By Barry B. Perlman, MD, retired psychiatrist
If Senators had been able to see Marco Rubio as a Fidel Castro doppelgänger, would it have made a difference?
Unlike virtually all of Trump’s controversial nominees, Senator Marco Rubio was confirmed by a 99 – 0 vote by the Senate. His overwhelming approval reflected the fact that he was thought to be a known quantity, one of their own, and their expectation that his tenure would reflect his work in the Senate where he largely fit the mold of a traditional Republican.

Rubio was both a China and Russia hawk and a strong defender of Ukraine’s fight to defend its territorial integrity. As a Cuban American he was staunchly anticommunist and anti-Castro. He had a record of working across the aisle and had voted to certify the 2020 election. He condemned the January 6 riots as, “3rd world-style anti-American anarchy.”
How then to explain the harsh ideological about face by this son of naturalized Americans? Since becoming the nation’s 72nd Secretary of State Rubio has alienated allies, harangued the president of Ukraine, withdrawn funding for the hungry, trashed immigrants and foreign students. What had his Senate colleagues missed during the years he worked among them and at his confirmation hearings? Had they any intimation that deep in Rubio’s heart resided an autocratic clone of his despised Fidel? It now seems that while Rubio hated Castro’s agenda, he longed to embrace Fidel’s authoritarian modus operandi.
Trying to understand the unanimous vote for Rubio presents a conundrum. Of course, Republicans gave a free pass to Trump’s least qualified nominees, including Hegseth, Kennedy and Patel, who had garnered almost no Democratic votes. I wondered, “Could the answer lay in Secretary Rubio’s Dorian Gray doppelgänger?”

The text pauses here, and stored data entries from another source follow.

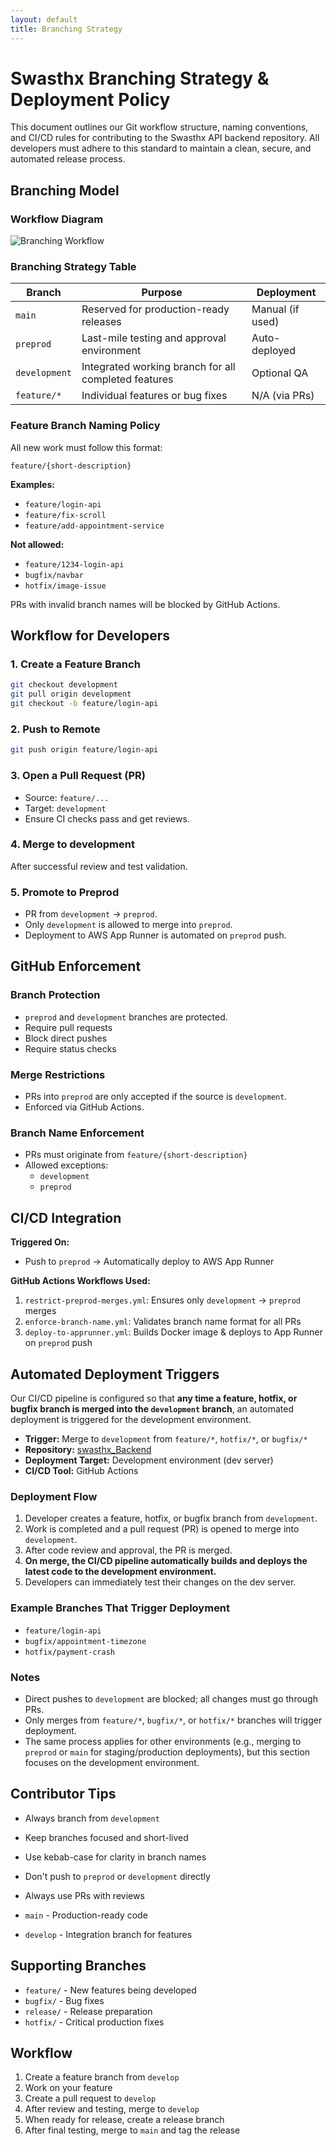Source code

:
 ```yaml
---
layout: default
title: Branching Strategy
---
```


# Swasthx Branching Strategy & Deployment Policy

This document outlines our Git workflow structure, naming conventions, and CI/CD rules for contributing to the Swasthx API backend repository. All developers must adhere to this standard to maintain a clean, secure, and automated release process.

## Branching Model

### Workflow Diagram

![Branching Workflow](./images/branching-workflow.png)

### Branching Strategy Table

| Branch | Purpose | Deployment |
|--------|---------|------------|
| `main` | Reserved for production-ready releases | Manual (if used) |
| `preprod` | Last-mile testing and approval environment | Auto-deployed |
| `development` | Integrated working branch for all completed features | Optional QA |
| `feature/*` | Individual features or bug fixes | N/A (via PRs) |

### Feature Branch Naming Policy

All new work must follow this format:
```
feature/{short-description}
```

**Examples:**
- `feature/login-api`
- `feature/fix-scroll`
- `feature/add-appointment-service`

**Not allowed:**
- `feature/1234-login-api`
- `bugfix/navbar`
- `hotfix/image-issue`

PRs with invalid branch names will be blocked by GitHub Actions.

## Workflow for Developers

### 1. Create a Feature Branch
```bash
git checkout development
git pull origin development
git checkout -b feature/login-api
```

### 2. Push to Remote
```bash
git push origin feature/login-api
```

### 3. Open a Pull Request (PR)
- Source: `feature/...`
- Target: `development`
- Ensure CI checks pass and get reviews.

### 4. Merge to development
After successful review and test validation.

### 5. Promote to Preprod
- PR from `development` → `preprod`.
- Only `development` is allowed to merge into `preprod`.
- Deployment to AWS App Runner is automated on `preprod` push.

## GitHub Enforcement

### Branch Protection
- `preprod` and `development` branches are protected.
- Require pull requests
- Block direct pushes
- Require status checks

### Merge Restrictions
- PRs into `preprod` are only accepted if the source is `development`.
- Enforced via GitHub Actions.

### Branch Name Enforcement
- PRs must originate from `feature/{short-description}`
- Allowed exceptions:
  - `development`
  - `preprod`

## CI/CD Integration

**Triggered On:**
- Push to `preprod` → Automatically deploy to AWS App Runner

**GitHub Actions Workflows Used:**
1. `restrict-preprod-merges.yml`: Ensures only `development` → `preprod` merges
2. `enforce-branch-name.yml`: Validates branch name format for all PRs
3. `deploy-to-apprunner.yml`: Builds Docker image & deploys to App Runner on `preprod` push

## Automated Deployment Triggers

Our CI/CD pipeline is configured so that **any time a feature, hotfix, or bugfix branch is merged into the `development` branch**, an automated deployment is triggered for the development environment.

- **Trigger:** Merge to `development` from `feature/*`, `hotfix/*`, or `bugfix/*`
- **Repository:** [swasthx_Backend](https://github.com/Swasthx/swasthx_Backend)
- **Deployment Target:** Development environment (dev server)
- **CI/CD Tool:** GitHub Actions

### Deployment Flow
1. Developer creates a feature, hotfix, or bugfix branch from `development`.
2. Work is completed and a pull request (PR) is opened to merge into `development`.
3. After code review and approval, the PR is merged.
4. **On merge, the CI/CD pipeline automatically builds and deploys the latest code to the development environment.**
5. Developers can immediately test their changes on the dev server.

### Example Branches That Trigger Deployment
- `feature/login-api`
- `bugfix/appointment-timezone`
- `hotfix/payment-crash`

### Notes
- Direct pushes to `development` are blocked; all changes must go through PRs.
- Only merges from `feature/*`, `bugfix/*`, or `hotfix/*` branches will trigger deployment.
- The same process applies for other environments (e.g., merging to `preprod` or `main` for staging/production deployments), but this section focuses on the development environment.

## Contributor Tips
- Always branch from `development`
- Keep branches focused and short-lived
- Use kebab-case for clarity in branch names
- Don't push to `preprod` or `development` directly
- Always use PRs with reviews

- `main` - Production-ready code
- `develop` - Integration branch for features

## Supporting Branches

- `feature/` - New features being developed
- `bugfix/` - Bug fixes
- `release/` - Release preparation
- `hotfix/` - Critical production fixes

## Workflow

1. Create a feature branch from `develop`
2. Work on your feature
3. Create a pull request to `develop`
4. After review and testing, merge to `develop`
5. When ready for release, create a release branch
6. After final testing, merge to `main` and tag the release
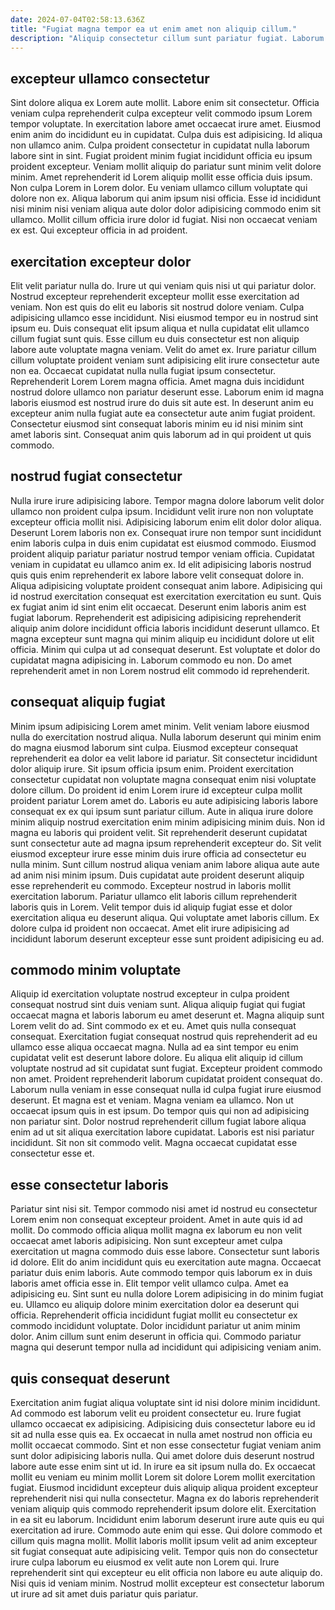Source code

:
 ```yaml
---
date: 2024-07-04T02:58:13.636Z
title: "Fugiat magna tempor ea ut enim amet non aliquip cillum."
description: "Aliquip consectetur cillum sunt pariatur fugiat. Laborum id non amet laborum."
---
```



## excepteur ullamco consectetur

Sint dolore aliqua ex Lorem aute mollit. Labore enim sit consectetur. Officia veniam culpa reprehenderit culpa excepteur velit commodo ipsum Lorem tempor voluptate. In exercitation labore amet occaecat irure amet. Eiusmod enim anim do incididunt eu in cupidatat. Culpa duis est adipisicing. Id aliqua non ullamco anim. Culpa proident consectetur in cupidatat nulla laborum labore sint in sint.
Fugiat proident minim fugiat incididunt officia eu ipsum proident excepteur. Veniam mollit aliquip do pariatur sunt minim velit dolore minim. Amet reprehenderit id Lorem aliquip mollit esse officia duis ipsum. Non culpa Lorem in Lorem dolor.
Eu veniam ullamco cillum voluptate qui dolore non ex. Aliqua laborum qui anim ipsum nisi officia. Esse id incididunt nisi minim nisi veniam aliqua aute dolor dolor adipisicing commodo enim sit ullamco. Mollit cillum officia irure dolor id fugiat. Nisi non occaecat veniam ex est. Qui excepteur officia in ad proident.

## exercitation excepteur dolor

Elit velit pariatur nulla do. Irure ut qui veniam quis nisi ut qui pariatur dolor. Nostrud excepteur reprehenderit excepteur mollit esse exercitation ad veniam. Non est quis do elit eu laboris sit nostrud dolore veniam.
Culpa adipisicing ullamco esse incididunt. Nisi eiusmod tempor eu in nostrud sint ipsum eu. Duis consequat elit ipsum aliqua et nulla cupidatat elit ullamco cillum fugiat sunt quis. Esse cillum eu duis consectetur est non aliquip labore aute voluptate magna veniam. Velit do amet ex. Irure pariatur cillum cillum voluptate proident veniam sunt adipisicing elit irure consectetur aute non ea. Occaecat cupidatat nulla nulla fugiat ipsum consectetur. Reprehenderit Lorem Lorem magna officia.
Amet magna duis incididunt nostrud dolore ullamco non pariatur deserunt esse. Laborum enim id magna laboris eiusmod est nostrud irure do duis sit aute est. In deserunt anim eu excepteur anim nulla fugiat aute ea consectetur aute anim fugiat proident. Consectetur eiusmod sint consequat laboris minim eu id nisi minim sint amet laboris sint. Consequat anim quis laborum ad in qui proident ut quis commodo.

## nostrud fugiat consectetur

Nulla irure irure adipisicing labore. Tempor magna dolore laborum velit dolor ullamco non proident culpa ipsum. Incididunt velit irure non non voluptate excepteur officia mollit nisi. Adipisicing laborum enim elit dolor dolor aliqua. Deserunt Lorem laboris non ex. Consequat irure non tempor sunt incididunt enim laboris culpa in duis enim cupidatat est eiusmod commodo. Eiusmod proident aliquip pariatur pariatur nostrud tempor veniam officia. Cupidatat veniam in cupidatat eu ullamco anim ex.
Id elit adipisicing laboris nostrud quis quis enim reprehenderit ex labore labore velit consequat dolore in. Aliqua adipisicing voluptate proident consequat anim labore. Adipisicing qui id nostrud exercitation consequat est exercitation exercitation eu sunt. Quis ex fugiat anim id sint enim elit occaecat. Deserunt enim laboris anim est fugiat laborum. Reprehenderit est adipisicing adipisicing reprehenderit aliquip anim dolore incididunt officia laboris incididunt deserunt ullamco. Et magna excepteur sunt magna qui minim aliquip eu incididunt dolore ut elit officia.
Minim qui culpa ut ad consequat deserunt. Est voluptate et dolor do cupidatat magna adipisicing in. Laborum commodo eu non. Do amet reprehenderit amet in non Lorem nostrud elit commodo id reprehenderit.

## consequat aliquip fugiat

Minim ipsum adipisicing Lorem amet minim. Velit veniam labore eiusmod nulla do exercitation nostrud aliqua. Nulla laborum deserunt qui minim enim do magna eiusmod laborum sint culpa. Eiusmod excepteur consequat reprehenderit ea dolor ea velit labore id pariatur. Sit consectetur incididunt dolor aliquip irure.
Sit ipsum officia ipsum enim. Proident exercitation consectetur cupidatat non voluptate magna consequat enim nisi voluptate dolore cillum. Do proident id enim Lorem irure id excepteur culpa mollit proident pariatur Lorem amet do. Laboris eu aute adipisicing laboris labore consequat ex ex qui ipsum sunt pariatur cillum. Aute in aliqua irure dolore minim aliquip nostrud exercitation enim minim adipisicing minim duis. Non id magna eu laboris qui proident velit. Sit reprehenderit deserunt cupidatat sunt consectetur aute ad magna ipsum reprehenderit excepteur do. Sit velit eiusmod excepteur irure esse minim duis irure officia ad consectetur eu nulla minim.
Sunt cillum nostrud aliqua veniam anim labore aliqua aute aute ad anim nisi minim ipsum. Duis cupidatat aute proident deserunt aliquip esse reprehenderit eu commodo. Excepteur nostrud in laboris mollit exercitation laborum. Pariatur ullamco elit laboris cillum reprehenderit laboris quis in Lorem. Velit tempor duis id aliquip fugiat esse et dolor exercitation aliqua eu deserunt aliqua. Qui voluptate amet laboris cillum. Ex dolore culpa id proident non occaecat. Amet elit irure adipisicing ad incididunt laborum deserunt excepteur esse sunt proident adipisicing eu ad.

## commodo minim voluptate

Aliquip id exercitation voluptate nostrud excepteur in culpa proident consequat nostrud sint duis veniam sunt. Aliqua aliquip fugiat qui fugiat occaecat magna et laboris laborum eu amet deserunt et. Magna aliquip sunt Lorem velit do ad. Sint commodo ex et eu. Amet quis nulla consequat consequat.
Exercitation fugiat consequat nostrud quis reprehenderit ad eu ullamco esse aliqua occaecat magna. Nulla ad ea sint tempor eu enim cupidatat velit est deserunt labore dolore. Eu aliqua elit aliquip id cillum voluptate nostrud ad sit cupidatat sunt fugiat. Excepteur proident commodo non amet. Proident reprehenderit laborum cupidatat proident consequat do. Laborum nulla veniam in esse consequat nulla id culpa fugiat irure eiusmod deserunt. Et magna est et veniam.
Magna veniam ea ullamco. Non ut occaecat ipsum quis in est ipsum. Do tempor quis qui non ad adipisicing non pariatur sint. Dolor nostrud reprehenderit cillum fugiat labore aliqua enim ad ut sit aliqua exercitation labore cupidatat. Laboris est nisi pariatur incididunt. Sit non sit commodo velit. Magna occaecat cupidatat esse consectetur esse et.

## esse consectetur laboris

Pariatur sint nisi sit. Tempor commodo nisi amet id nostrud eu consectetur Lorem enim non consequat excepteur proident. Amet in aute quis id ad mollit. Do commodo officia aliqua mollit magna ex laborum eu non velit occaecat amet laboris adipisicing. Non sunt excepteur amet culpa exercitation ut magna commodo duis esse labore. Consectetur sunt laboris id dolore. Elit do anim incididunt quis eu exercitation aute magna.
Occaecat pariatur duis enim laboris. Aute commodo tempor quis laborum ex in duis laboris amet officia esse in. Elit tempor velit ullamco culpa. Amet ea adipisicing eu.
Sint sunt eu nulla dolore Lorem adipisicing in do minim fugiat eu. Ullamco eu aliquip dolore minim exercitation dolor ea deserunt qui officia. Reprehenderit officia incididunt fugiat mollit eu consectetur ex commodo incididunt voluptate. Dolor incididunt pariatur ut anim minim dolor. Anim cillum sunt enim deserunt in officia qui. Commodo pariatur magna qui deserunt tempor nulla ad incididunt qui adipisicing veniam anim.

## quis consequat deserunt

Exercitation anim fugiat aliqua voluptate sint id nisi dolore minim incididunt. Ad commodo est laborum velit eu proident consectetur eu. Irure fugiat ullamco occaecat ex adipisicing. Adipisicing duis consectetur labore eu id sit ad nulla esse quis ea.
Ex occaecat in nulla amet nostrud non officia eu mollit occaecat commodo. Sint et non esse consectetur fugiat veniam anim sunt dolor adipisicing laboris nulla. Qui amet dolore duis deserunt nostrud labore aute esse enim sint ut id. In irure ea sit ipsum nulla do. Ex occaecat mollit eu veniam eu minim mollit Lorem sit dolore Lorem mollit exercitation fugiat. Eiusmod incididunt excepteur duis aliquip aliqua proident excepteur reprehenderit nisi qui nulla consectetur. Magna ex do laboris reprehenderit veniam aliquip quis commodo reprehenderit ipsum dolore elit. Exercitation in ea sit eu laborum.
Incididunt enim laborum deserunt irure aute quis eu qui exercitation ad irure. Commodo aute enim qui esse. Qui dolore commodo et cillum quis magna mollit. Mollit laboris mollit ipsum velit ad anim excepteur sit fugiat consequat aute adipisicing velit. Tempor quis non do consectetur irure culpa laborum eu eiusmod ex velit aute non Lorem qui. Irure reprehenderit sint qui excepteur eu elit officia non labore eu aute aliquip do. Nisi quis id veniam minim. Nostrud mollit excepteur est consectetur laborum ut irure ad sit amet duis pariatur quis pariatur.

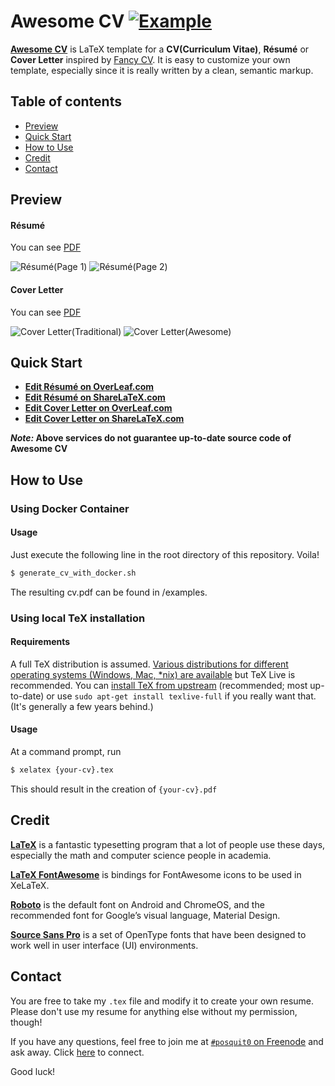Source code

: # Awesome CV [![Example](https://img.shields.io/badge/example-pdf-green.svg)](https://raw.githubusercontent.com/posquit0/Awesome-CV/master/examples/resume.pdf)


[**Awesome CV**](https://github.com/posquit0/Awesome-CV) is LaTeX template for a **CV(Curriculum Vitae)**, **Résumé** or **Cover Letter** inspired by [Fancy CV](https://www.sharelatex.com/templates/cv-or-resume/fancy-cv). It is easy to customize your own template, especially since it is really written by a clean, semantic markup.


## Table of contents

* [Preview](#preview)
* [Quick Start](#quick-start)
* [How to Use](#how-to-use)
* [Credit](#credit)
* [Contact](#contact)


## <a name="preview"></a>Preview

#### Résumé

You can see [PDF](https://raw.githubusercontent.com/posquit0/Awesome-CV/master/examples/resume.pdf)

![Résumé(Page 1)](https://raw.githubusercontent.com/posquit0/Awesome-CV/master/examples/resume-0.png)
![Résumé(Page 2)](https://raw.githubusercontent.com/posquit0/Awesome-CV/master/examples/resume-1.png)

#### Cover Letter

You can see [PDF](https://raw.githubusercontent.com/posquit0/Awesome-CV/master/examples/coverletter.pdf)

![Cover Letter(Traditional)](https://raw.githubusercontent.com/posquit0/Awesome-CV/master/examples/coverletter-0.png)
![Cover Letter(Awesome)](https://raw.githubusercontent.com/posquit0/Awesome-CV/master/examples/coverletter-1.png)


## <a name="quick-start">Quick Start

* [**Edit Résumé on OverLeaf.com**](https://www.overleaf.com/latex/templates/awesome-cv/tvmzpvdjfqxp)
* [**Edit Résumé on ShareLaTeX.com**](https://www.sharelatex.com/templates/cv-or-resume/awesome-cv)
* [**Edit Cover Letter on OverLeaf.com**](https://www.overleaf.com/latex/templates/awesome-cv-cover-letter/pfzzjspkthbk)
* [**Edit Cover Letter on ShareLaTeX.com**](https://www.sharelatex.com/templates/cover-letters/awesome-cv-cover-letter)

**_Note:_ Above services do not guarantee up-to-date source code of Awesome CV**


## <a name="how-to-use">How to Use

### Using Docker Container

#### Usage

Just execute the following line in the root directory of this repository. Voila!

```bash
$ generate_cv_with_docker.sh
```

The resulting cv.pdf can be found in /examples.

### Using local TeX installation

#### Requirements

A full TeX distribution is assumed.  [Various distributions for different operating systems (Windows, Mac, \*nix) are available](http://tex.stackexchange.com/q/55437) but TeX Live is recommended.
You can [install TeX from upstream](http://tex.stackexchange.com/q/1092) (recommended; most up-to-date) or use `sudo apt-get install texlive-full` if you really want that.  (It's generally a few years behind.)

#### Usage

At a command prompt, run

```bash
$ xelatex {your-cv}.tex
```

This should result in the creation of ``{your-cv}.pdf``


## <a name="credit">Credit

[**LaTeX**](http://www.latex-project.org) is a fantastic typesetting program that a lot of people use these days, especially the math and computer science people in academia.

[**LaTeX FontAwesome**](https://github.com/furl/latex-fontawesome) is bindings for FontAwesome icons to be used in XeLaTeX.

[**Roboto**](https://github.com/google/roboto) is the default font on Android and ChromeOS, and the recommended font for Google’s visual language, Material Design.

[**Source Sans Pro**](https://github.com/adobe-fonts/source-sans-pro) is a set of OpenType fonts that have been designed to work well in user interface (UI) environments.


## <a name="contact">Contact

You are free to take my `.tex` file and modify it to create your own resume. Please don't use my resume for anything else without my permission, though!

If you have any questions, feel free to join me at [`#posquit0` on Freenode](irc://irc.freenode.net/posquit0) and ask away. Click [here](https://kiwiirc.com/client/irc.freenode.net/posquit0) to connect.

Good luck!
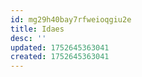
 ```yaml
---
id: mg29h40bay7rfweioqgiu2e
title: Idaes
desc: ''
updated: 1752645363041
created: 1752645363041
---
```

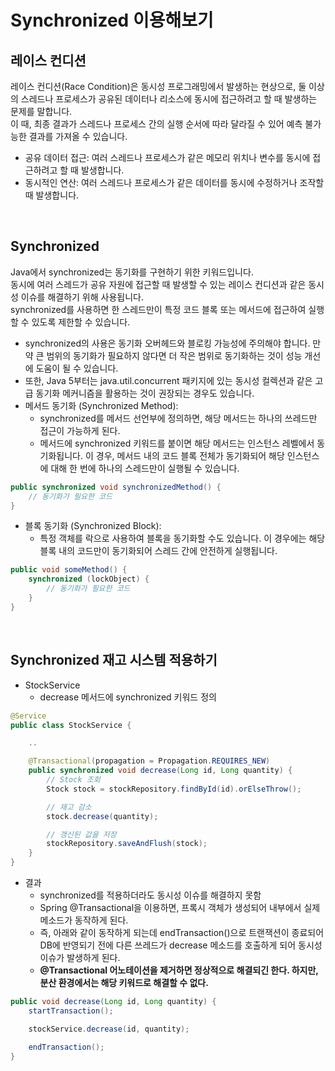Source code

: # Synchronized 이용해보기

## 레이스 컨디션
레이스 컨디션(Race Condition)은 동시성 프로그래밍에서 발생하는 현상으로, 둘 이상의 스레드나 프로세스가 공유된 데이터나 리소스에 동시에 접근하려고 할 때 발생하는 문제를 말합니다.  
이 때, 최종 결과가 스레드나 프로세스 간의 실행 순서에 따라 달라질 수 있어 예측 불가능한 결과를 가져올 수 있습니다.  
 - 공유 데이터 접근: 여러 스레드나 프로세스가 같은 메모리 위치나 변수를 동시에 접근하려고 할 때 발생합니다.
 - 동시적인 연산: 여러 스레드나 프로세스가 같은 데이터를 동시에 수정하거나 조작할 때 발생합니다.

<br/>

## Synchronized

Java에서 synchronized는 동기화를 구현하기 위한 키워드입니다.  
동시에 여러 스레드가 공유 자원에 접근할 때 발생할 수 있는 레이스 컨디션과 같은 동시성 이슈를 해결하기 위해 사용됩니다.  
synchronized를 사용하면 한 스레드만이 특정 코드 블록 또는 메서드에 접근하여 실행할 수 있도록 제한할 수 있습니다.
 - synchronized의 사용은 동기화 오버헤드와 블로킹 가능성에 주의해야 합니다. 만약 큰 범위의 동기화가 필요하지 않다면 더 작은 범위로 동기화하는 것이 성능 개선에 도움이 될 수 있습니다.
 - 또한, Java 5부터는 java.util.concurrent 패키지에 있는 동시성 컬렉션과 같은 고급 동기화 메커니즘을 활용하는 것이 권장되는 경우도 있습니다.
 - 메서드 동기화 (Synchronized Method):
    - synchronized를 메서드 선언부에 정의하면, 해당 메서드는 하나의 쓰레드만 접근이 가능하게 된다.
    -  메서드에 synchronized 키워드를 붙이면 해당 메서드는 인스턴스 레벨에서 동기화됩니다. 이 경우, 메서드 내의 코드 블록 전체가 동기화되어 해당 인스턴스에 대해 한 번에 하나의 스레드만이 실행될 수 있습니다.
```Java
public synchronized void synchronizedMethod() {
    // 동기화가 필요한 코드
}
```

 - 블록 동기화 (Synchronized Block):
    - 특정 객체를 락으로 사용하여 블록을 동기화할 수도 있습니다. 이 경우에는 해당 블록 내의 코드만이 동기화되어 스레드 간에 안전하게 실행됩니다.
```Java
public void someMethod() {
    synchronized (lockObject) {
        // 동기화가 필요한 코드
    }
}
```

<br/>

## Synchronized 재고 시스템 적용하기

 - StockService
    - decrease 메서드에 synchronized 키워드 정의
```Java
@Service
public class StockService {

    ..

    @Transactional(propagation = Propagation.REQUIRES_NEW)
    public synchronized void decrease(Long id, Long quantity) {
        // Stock 조회
        Stock stock = stockRepository.findById(id).orElseThrow();

        // 재고 감소
        stock.decrease(quantity);

        // 갱신된 값을 저장
        stockRepository.saveAndFlush(stock);
    }
}
```

 - 결과
    - synchronized를 적용하더라도 동시성 이슈를 해결하지 못함
    - Spring @Transactional을 이용하면, 프록시 객체가 생성되어 내부에서 실제 메소드가 동작하게 된다.
    - 즉, 아래와 같이 동작하게 되는데 endTransaction()으로 트랜잭션이 종료되어 DB에 반영되기 전에 다른 쓰레드가 decrease 메소드를 호출하게 되어 동시성 이슈가 발생하게 된다.
    - __@Transactional 어노테이션을 제거하면 정상적으로 해결되긴 한다. 하지만, 분산 환경에서는 해당 키워드로 해결할 수 없다.__
```Java
public void decrease(Long id, Long quantity) {
    startTransaction();

    stockService.decrease(id, quantity);

    endTransaction();
}
```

In Oscar Wilde’s gothic horror novel, The Picture of Dorian Gray, the handsome but debauched protagonist retains his youthful good looks while a portrait which has been locked away in a closet reflects the progressing deterioration of his character. I speculated about whether the handsome Rubio we see might have hidden portraits which more truly reflect what the Secretary of State was becoming? What happened along the way to the proud Cuban American college football player who was later humiliated by Trump, his now boss, as “Little Marco”? His bullying and miserly approach to foreign affairs suggests that he is morphing into a mini-Trump. And, that his soul is withering!
With the help of ChatGPT, I entered “Little Marco” Castro’s closet and found the evidence. What was revealed was that even as a teen there existed in the deep recesses of his heart a Fidel wannabe.

Yes, there was a picture of a sinister stripling already drawing on a stogy. That picture was a far cry from the open, smiling one taken at the time of his high school graduation. Unlike the transmutation of a single painting in Dorian Gray, exploration of Rubio’s closet revealed a sequence of character disclosing portrayals which permitted those viewing these hidden representations to grasp the shocking consistency of belief across his lifetime which would be ruthlessly inflicted upon his acquisition of power.
I’d guess that Rubio doesn’t differ from most who aspire to political power in that he articulated a belief in the importance of limiting power until he himself possessed it. Then they detest the idea that others might limit theirs. Rubio’s path illuminates how American democracy may be malformed into illiberal MAGA pseudo democracy, by political leaders mutating into that which they professed to abhor.
Dispiritingly, the question is, even if Senators had been able to look into Rubio’s heart and closet and seen the imago of Fidel living there, would it have made a difference? Given the pusillanimous behavior of Republican Senators, I think it is clear that Rubio would still have been confirmed just by a narrower margin, closer to that of Trump’s other sycophant nominees. Such is the sad state of affairs that neither competence, knowledge, nor character seem to hold weight at this time in our country.
Dr. Barry B. Perlman, a retired psychiatrist, is a past president of the New York State Psychiatric Association and past chair of the New York State Mental Health Services Council. “Rearview: A Psychiatrist Reflects on Practice and Advocacy In a Time of Healthcare System Change,” his memoir, was published in 2021. Perlman lives in New York.